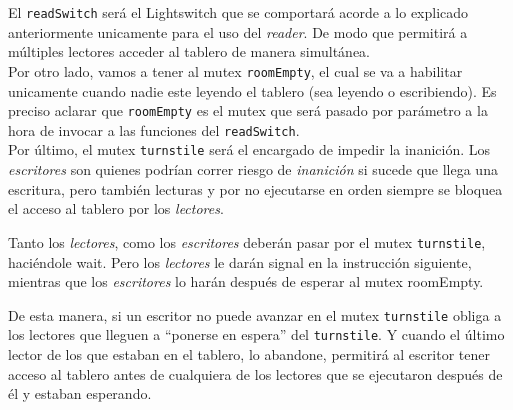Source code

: El \texttt{readSwitch} ser\'a el Lightswitch que se comportar\'a acorde a lo explicado anteriormente unicamente para el uso del \textit{reader}. De modo que permitir\'a a m\'ultiples lectores acceder al tablero de manera simult\'anea.\\

Por otro lado, vamos a tener al mutex \texttt{roomEmpty}, el cual se va a habilitar unicamente cuando nadie este leyendo el tablero (sea leyendo o escribiendo). Es preciso aclarar que \texttt{roomEmpty} es el mutex que ser\'a pasado por par\'ametro a la hora de invocar a las funciones del \texttt{readSwitch}.\\

Por \'ultimo, el mutex \texttt{turnstile} ser\'a el encargado de impedir la inanici\'on. Los \textit{escritores} son quienes podr\'ian correr riesgo de \emph{inanici\'on} si sucede que llega una escritura, pero tambi\'en lecturas y por no ejecutarse en orden siempre se bloquea el acceso al tablero por los \textit{lectores}.

Tanto los \textit{lectores}, como los \textit{escritores} deber\'an pasar por el mutex \texttt{turnstile}, haci\'endole wait. Pero los \textit{lectores} le dar\'an signal en la instrucci\'on siguiente, mientras que los \textit{escritores} lo har\'an despu\'es de esperar al mutex roomEmpty.

De esta manera, si un escritor no puede avanzar en el mutex \texttt{turnstile} obliga a los lectores que lleguen a ``ponerse en espera'' del \texttt{turnstile}. Y cuando el \'ultimo lector de los que estaban en el tablero, lo abandone, permitir\'a al escritor tener acceso al tablero antes de cualquiera de los lectores que se ejecutaron despu\'es de \'el y estaban esperando.
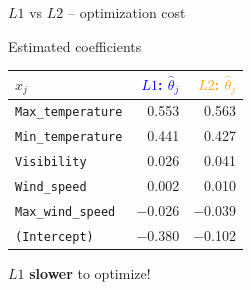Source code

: \documentclass[11pt,compress,t,notes=noshow, xcolor=table]{beamer}
\begin{document}
\begin{vbframe}{$L1$ vs $L2$ -- optimization cost}
\begin{minipage}[c]{0.45\textwidth}
    \vspace{0.5cm}
    
    Estimated coefficients \\
    
    \begin{tabular}{l|r|r}
        $x_j$ & \textcolor{blue}{$L1$: $\hat \theta_j$}  &
        \textcolor{orange}{$L2$: $\hat \theta_j$} \\ \hline
        \texttt{Max\_temperature} & 0.553 & 0.563 \\
        \texttt{Min\_temperature} & 0.441 & 0.427 \\
        \texttt{Visibility} & 0.026 & 0.041 \\
        \texttt{Wind\_speed} & 0.002 & 0.010 \\
        \texttt{Max\_wind\_speed} & $-$0.026 & $-$0.039 \\
        \texttt{(Intercept)} & $-$0.380 & $-$0.102 \\
    \end{tabular}
    
    \vspace{0.5cm}
    \normalsize
    $L1$ \textbf{slower} to optimize!
\end{minipage}

\end{vbframe}

\endlecture
\end{document}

# Instructions for the task:
Where a line in the listing above contains "ultimo", copy that line.

# Finished exercise:
Por \'ultimo, el mutex \texttt{turnstile} ser\'a el encargado de impedir la inanici\'on. Los \textit{escritores} son quienes podr\'ian correr riesgo de \emph{inanici\'on} si sucede que llega una escritura, pero tambi\'en lecturas y por no ejecutarse en orden siempre se bloquea el acceso al tablero por los \textit{lectores}.
De esta manera, si un escritor no puede avanzar en el mutex \texttt{turnstile} obliga a los lectores que lleguen a ``ponerse en espera'' del \texttt{turnstile}. Y cuando el \'ultimo lector de los que estaban en el tablero, lo abandone, permitir\'a al escritor tener acceso al tablero antes de cualquiera de los lectores que se ejecutaron despu\'es de \'el y estaban esperando.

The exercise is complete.